陸上競技長距離種目は、競技レベルが上達し、優勝争いをしますとレースや大会で駆け引きが生じることがあります。

競技レベルが上がれば上がるほどレースの駆け引きは明確です。

レースの駆け引きについて知りますと、競技の観戦も楽しくなります。

変化走練習はレースの駆け引きを想定した練習に適しています。

そのほかに、変化走練習は調子を上げる目的や、怪我などの復帰明けの状態確認などにも適しています。


1.変化走練習

変化走練習の目的はそのランニング強度により
・疲労回復(調子を上げる、状態を確かめる)
・怪我などの復帰明けの状態確認、ポイント練習移行前の適度な負荷
・レースの駆け引き、ペースのアップ・ダウンに対応する走力を養う
などにあります。

レースの実質的な主導者は、出場選手の中で優勝候補の選手です。

優勝候補の選手に勝つために、周囲の選手は戦術や戦略を練り、レースの駆け引きが生じます。

トップ争いをしない選手であってもレースの流れについていく必要があり、レースペースのアップダウンに対応する走力が必要になります。


2.変化走の練習の方法

変化走練習は、通常のランニング(ジョギング)で快適に行う変化走もあれば、レースの駆け引きを想定した練習強度の高い変化走もあります。


1.ジョギングの変化走を行う場合

通常のランニング(ジョギング)で変化走を行う場合は、
①ご自身の調子や、ランニング中の調子の上がり具合に合わせて、快調にランニングを行う
②ポイント練習までいかないまでも、ある程度のスピードを出して、身体、心肺機能に負荷をかける
主に上記2種類の方法があります。

①の方法は、疲労回復やご自身の調子を上げていくイメージで取り組まれると良いです。

②の方法は、ポイント練習に移行する前の準備練習として、ジョギングペースから無理のかからない程度にレースペースまで上げて状態を確認し、体に軽い負荷をかける目的で行うと良いです。
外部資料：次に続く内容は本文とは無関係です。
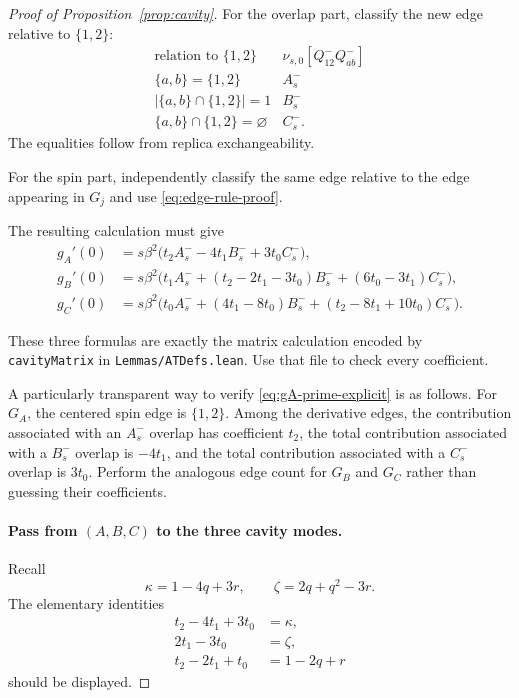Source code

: \begin{proof}[Proof of Proposition~\ref{prop:cavity}]
For the overlap part, classify the new edge relative to $\{1,2\}$:
\[
 \begin{array}{c|c}
 \text{relation to }\{1,2\}
 &
 \nu_{s,0}[Q^-_{12}Q^-_{ab}]
 \\ \hline
 \{a,b\}=\{1,2\}
 &
 A_s^-
 \\
 |\{a,b\}\cap\{1,2\}|=1
 &
 B_s^-
 \\
 \{a,b\}\cap\{1,2\}=\varnothing
 &
 C_s^- .
 \end{array}
\]
The equalities follow from replica exchangeability.

For the spin part, independently classify the same edge relative to the
edge appearing in $G_j$ and use
\eqref{eq:edge-rule-proof}.

The resulting calculation must give
\begin{align}
 g_A'(0)
 &=
 s\beta^2
 \bigl(
 t_2 A_s^- -4t_1B_s^-+3t_0C_s^-
 \bigr),
 \label{eq:gA-prime-explicit}\\
 g_B'(0)
 &=
 s\beta^2
 \bigl(
 t_1A_s^-
 +(t_2-2t_1-3t_0)B_s^-
 +(6t_0-3t_1)C_s^-
 \bigr),
 \label{eq:gB-prime-explicit}\\
 g_C'(0)
 &=
 s\beta^2
 \bigl(
 t_0A_s^-
 +(4t_1-8t_0)B_s^-
 +(t_2-8t_1+10t_0)C_s^-
 \bigr).
 \label{eq:gC-prime-explicit}
\end{align}

These three formulas are exactly the matrix calculation encoded by
\texttt{cavityMatrix} in
\texttt{Lemmas/ATDefs.lean}.  Use that file to check every coefficient.

A particularly transparent way to verify
\eqref{eq:gA-prime-explicit} is as follows.
For $G_A$, the centered spin edge is $\{1,2\}$.  Among the derivative edges,
the contribution associated with an $A_s^-$ overlap has coefficient $t_2$,
the total contribution associated with a $B_s^-$ overlap is $-4t_1$, and the
total contribution associated with a $C_s^-$ overlap is $3t_0$.
Perform the analogous edge count for $G_B$ and $G_C$ rather than guessing
their coefficients.

\paragraph{Pass from $(A,B,C)$ to the three cavity modes.}

Recall
\[
 \kappa=1-4q+3r,
 \qquad
 \zeta=2q+q^2-3r.
\]
The elementary identities
\begin{align}
 t_2-4t_1+3t_0&=\kappa,
 \label{eq:kappa-t}\\
 2t_1-3t_0&=\zeta,
 \label{eq:zeta-t}\\
 t_2-2t_1+t_0&=1-2q+r
 \label{eq:replicon-t}
\end{align}
should be displayed.


\end{proof}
②の方法は怪我明けに徐々に体に負荷をかけて状態を確認するときなどにも有効です。


2.ポイント練習の変化走~レースの駆け引きに対応~

ポイント練習の変化走はレースの駆け引きを想定して行います。

一度ペースが落ちた後にペースアップするには、足が疲れているほど相当な精神力と脚力を要します。

変化走練習の例として、
12000m変化走
(例:スタート~2000m:4分/㎞→2000m~4000m:3分30秒/㎞→4000m~7000m:3分50秒/㎞→7000m~9000m:3分20秒/㎞→9000m~11000m:3分10秒/㎞→ラスト1000mは状態に合わせた全力走)
が参考になると思います。

上記の変化走ですと、4000m~7000m:3分50秒/㎞から次の3分20秒にペースを上げるるときが非常に負担がかかると思います。

ペースが落ちた後に、ペースアップしますとしばらくはきつい状態が続きますが、ペースアップのペースに乗りますと、その後は楽になります。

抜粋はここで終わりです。